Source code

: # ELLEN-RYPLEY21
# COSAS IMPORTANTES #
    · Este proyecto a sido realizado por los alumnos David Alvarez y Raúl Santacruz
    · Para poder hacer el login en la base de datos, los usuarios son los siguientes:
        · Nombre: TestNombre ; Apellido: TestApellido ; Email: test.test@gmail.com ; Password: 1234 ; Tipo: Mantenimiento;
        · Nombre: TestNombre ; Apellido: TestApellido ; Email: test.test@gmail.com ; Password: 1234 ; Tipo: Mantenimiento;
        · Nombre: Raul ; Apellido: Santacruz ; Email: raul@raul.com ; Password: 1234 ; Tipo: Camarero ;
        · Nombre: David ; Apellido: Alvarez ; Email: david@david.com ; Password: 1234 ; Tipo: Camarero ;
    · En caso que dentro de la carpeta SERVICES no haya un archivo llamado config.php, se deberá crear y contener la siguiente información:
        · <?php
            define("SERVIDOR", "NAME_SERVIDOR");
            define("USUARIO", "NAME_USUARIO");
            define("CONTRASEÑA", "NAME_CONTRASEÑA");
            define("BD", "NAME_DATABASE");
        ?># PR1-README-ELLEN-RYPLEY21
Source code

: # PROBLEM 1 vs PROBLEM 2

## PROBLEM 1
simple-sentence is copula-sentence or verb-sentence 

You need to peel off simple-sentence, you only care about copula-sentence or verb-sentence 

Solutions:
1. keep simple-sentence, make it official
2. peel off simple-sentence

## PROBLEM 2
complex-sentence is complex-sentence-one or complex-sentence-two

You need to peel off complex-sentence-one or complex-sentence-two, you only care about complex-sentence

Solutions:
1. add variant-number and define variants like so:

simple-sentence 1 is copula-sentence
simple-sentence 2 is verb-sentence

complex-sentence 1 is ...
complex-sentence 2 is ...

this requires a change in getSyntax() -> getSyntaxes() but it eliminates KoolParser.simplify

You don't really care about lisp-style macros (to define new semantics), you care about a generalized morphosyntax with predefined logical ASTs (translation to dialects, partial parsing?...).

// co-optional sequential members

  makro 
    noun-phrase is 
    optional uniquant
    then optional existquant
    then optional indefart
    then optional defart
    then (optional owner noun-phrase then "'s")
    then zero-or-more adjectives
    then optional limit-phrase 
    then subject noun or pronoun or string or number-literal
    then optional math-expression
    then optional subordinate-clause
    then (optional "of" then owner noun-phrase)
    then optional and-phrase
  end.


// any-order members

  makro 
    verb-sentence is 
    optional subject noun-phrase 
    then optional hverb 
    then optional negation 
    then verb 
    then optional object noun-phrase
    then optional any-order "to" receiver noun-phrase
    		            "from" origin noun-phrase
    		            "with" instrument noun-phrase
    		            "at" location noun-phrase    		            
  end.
# # # # # # #
§ **Exercise prompt**: Starting at the line that contains "complex-sentence is complex-sentence-one" and stopping after the line that contains "this requires a", write out every line exactly as it appears above, and no other line.

§ **Answer section**:
complex-sentence is complex-sentence-one or complex-sentence-two

You need to peel off complex-sentence-one or complex-sentence-two, you only care about complex-sentence

Solutions:
1. add variant-number and define variants like so:

simple-sentence 1 is copula-sentence
simple-sentence 2 is verb-sentence

complex-sentence 1 is ...
complex-sentence 2 is ...

this requires a change in getSyntax() -> getSyntaxes() but it eliminates KoolParser.simplify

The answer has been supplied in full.